黙っていれば永遠に天才
ちびまるフォイ
お店の秘伝のタレ化する才能
「お前が望む以上の才能と資産をやろう」
「本当か!? で、でも悪魔の言うことだから……。
どうせあとで命を差し出せとかいうんだろう」
「いいや、その代わりに制限がある」
「ほらやっぱり!」
「お前が得たすべてを誰かに伝えてはならない。
黙っているだけでいい。
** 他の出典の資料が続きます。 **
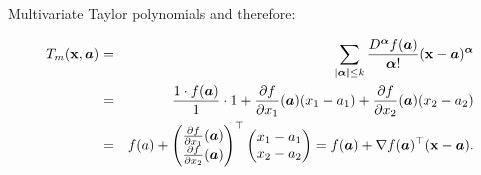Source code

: \documentclass[11pt,compress,t,notes=noshow, xcolor=table]{beamer}
\begin{document}
\begin{vbframe}{Multivariate Taylor polynomials}
and therefore: 

\begin{eqnarray*}
  T_m(\mathbf{x},\bm{a}) &=& \sum_{|\bm{\alpha|} \le k} \frac{D^{\bm\alpha} f(\bm{a})}{\bm{\alpha}!} (\mathbf{x} - \bm{a})^{\bm{\alpha}} \\ &=& \frac{1 \cdot f(\bm{a})}{1} \cdot 1 + \frac{\partial f}{\partial x_1}(\bm{a}) (x_1 - a_1) + \frac{\partial f}{\partial x_2}(\bm{a}) (x_2 - a_2) \\
  &=& f(a) + \begin{pmatrix} \frac{\partial f}{\partial x_1} (\bm{a})\\ \frac{\partial f}{\partial x_2}(\bm{a})\end{pmatrix}^\top \begin{pmatrix} x_1 - a_1 \\ x_2 - a_2\end{pmatrix} = f(\bm{a}) + \nabla f(\bm{a})^\top (\mathbf{x} - \bm{a}). 
\end{eqnarray*}


\end{vbframe}



  \endlecture
\end{document}
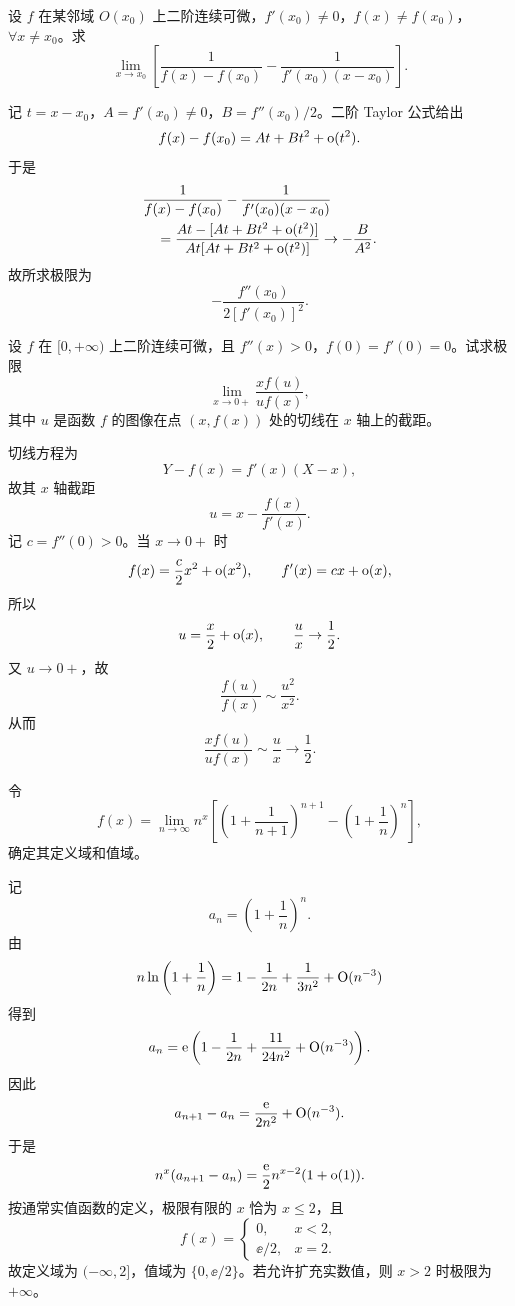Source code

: \begin{xexercise}[6]
设 $f$ 在某邻域 $O(x_0)$ 上二阶连续可微，$f'(x_0)\ne0$，$f(x)\ne f(x_0)$，$\forall x\ne x_0$。求
  \[
    \lim_{x\to x_0}\left[\frac1{f(x)-f(x_0)}-\frac1{f'(x_0)(x-x_0)}\right].
  \]
\end{xexercise}
\begin{xsolution}
记 $t=x-x_0$，$A=f'(x_0)\ne0$，$B=f''(x_0)/2$。二阶 Taylor 公式给出
\[
  f(x)-f(x_0)=At+Bt^2+\littleo(t^2).
\]
于是
\begin{align*}
  &\frac1{f(x)-f(x_0)}-\frac1{f'(x_0)(x-x_0)}\\
  &\quad=\frac{At-[At+Bt^2+\littleo(t^2)]}
  {At[At+Bt^2+\littleo(t^2)]}
  \to-\frac{B}{A^2}.
\end{align*}
故所求极限为
\[
  -\frac{f''(x_0)}{2[f'(x_0)]^2}.
\]
\end{xsolution}


\begin{xexercise}[7]
设 $f$ 在 $[0,+\infty)$ 上二阶连续可微，且 $f''(x)>0$，$f(0)=f'(0)=0$。试求极限
  \[
    \lim_{x\to0+}\frac{xf(u)}{uf(x)},
  \]
  其中 $u$ 是函数 $f$ 的图像在点 $(x,f(x))$ 处的切线在 $x$ 轴上的截距。
\end{xexercise}
\begin{xsolution}
切线方程为
\[
  Y-f(x)=f'(x)(X-x),
\]
故其 $x$ 轴截距
\[
  u=x-\frac{f(x)}{f'(x)}.
\]
记 $c=f''(0)>0$。当 $x\to0+$ 时
\[
  f(x)=\frac c2x^2+\littleo(x^2),\qquad
  f'(x)=cx+\littleo(x),
\]
所以
\[
  u=\frac x2+\littleo(x),\qquad \frac ux\to\frac12.
\]
又 $u\to0+$，故
\[
  \frac{f(u)}{f(x)}\sim\frac{u^2}{x^2}.
\]
从而
\[
  \frac{x f(u)}{u f(x)}\sim\frac ux\to\frac12.
\]
\end{xsolution}


\begin{xexercise}[8]
令
  \[
    f(x)=\lim_{n\to\infty}n^x\left[\left(1+\frac1{n+1}\right)^{n+1}-\left(1+\frac1n\right)^n\right],
  \]
  确定其定义域和值域。
\end{xexercise}
\begin{xsolution}
记
\[
  a_n=\left(1+\frac1n\right)^n.
\]
由
\[
  n\ln\left(1+\frac1n\right)
  =1-\frac1{2n}+\frac1{3n^2}+\bigO(n^{-3})
\]
得到
\[
  a_n=\ee\left(1-\frac1{2n}+\frac{11}{24n^2}+\bigO(n^{-3})\right).
\]
因此
\[
  a_{n+1}-a_n=\frac{\ee}{2n^2}+\bigO(n^{-3}).
\]
于是
\[
  n^x(a_{n+1}-a_n)
  =\frac\ee2 n^{x-2}(1+\littleo(1)).
\]
按通常实值函数的定义，极限有限的 $x$ 恰为 $x\le2$，且
\[
  f(x)=
  \begin{cases}
    0,&x<2,\\
    \ee/2,&x=2.
  \end{cases}
\]
故定义域为 $(-\infty,2]$，值域为 $\{0,\ee/2\}$。若允许扩充实数值，则 $x>2$ 时极限为 $+\infty$。
\end{xsolution}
それだけだ」
「え? それだけ? バラさなければいいの?」
「そうだ」
「乗った!!」
契約成立により男には使い切れないほどの財産と才能が贈られた。
これまでに思いつきもしなかったアイデアが湧いてくる。
「これが才能ってやつか! すごすぎる!!」
男はこれまで悪戦苦闘して書いていた小説を払い落とし、
今すぐ思いつくままに筆を走らせた小説を応募した。
どこにも引っかからなかった選考もたった一度で突破。
大きく差を開けて優秀賞を勝ち取ったのは男の作品だった。
けれど、そこに掲載されているのは「無記名」だった。
「あれ俺のなんだけどなぁ……」
自分の才能であることを明かせば才能は失われる。
そのために謎の男として提出しなければならなかった。
「せっかく受賞したし、なにか美味しいものでも食べてこよう……」
自分だけが自分の才能だと知っている。
誰もが認めている才能なのに、男のものだとは誰も知らない。
男はちょっと豪華な小料理店に行って、会計で目を疑った。
「なんだこの貯金額……」
財産を手に入れられるとは聞いていたが予想以上。
国家財産を寄せ集めてもここまで到達することはない。
一生遊んで暮らせるどころか、三生遊んで暮らしてもまだ使い切れないだろう。
「そうだ! どこかみんなで世界旅行……って無理か」
誰かと旅行に行けば自分の秘密がバレてしまうだろう。
自分ひとりだけでクルーズ旅行をしれっと行くくらいしかできない。
「それも無理だよなぁ……会社休んだら理由聞かれるだろうし……」
もはや働く必要もないのに会社へと向かった。
「今まで通りではない自分」を気づかれないために日常を壊すことはできなかった。
「社員のみんな! 社長からのお達しで、新事業をはじめるぞ!」
部長から熱の入ったプレゼンを聞かされる。
これまでなら「はあ」と生返事で済むところだが、
なまじ頭がよくなってしまったせいで粗さが気になってしまう。
けれどそれを指摘してしまえば自分の才能に感づかれてしまう。
(無能のふりって……こんなにも辛いのか……)
明らかに道を間違えているカーナビに従うようなやるせなさ。
ありとあらゆるものに満たされているはずの男なのに、
常に自分が優れていることを認めてほしいという渇望だけがあった。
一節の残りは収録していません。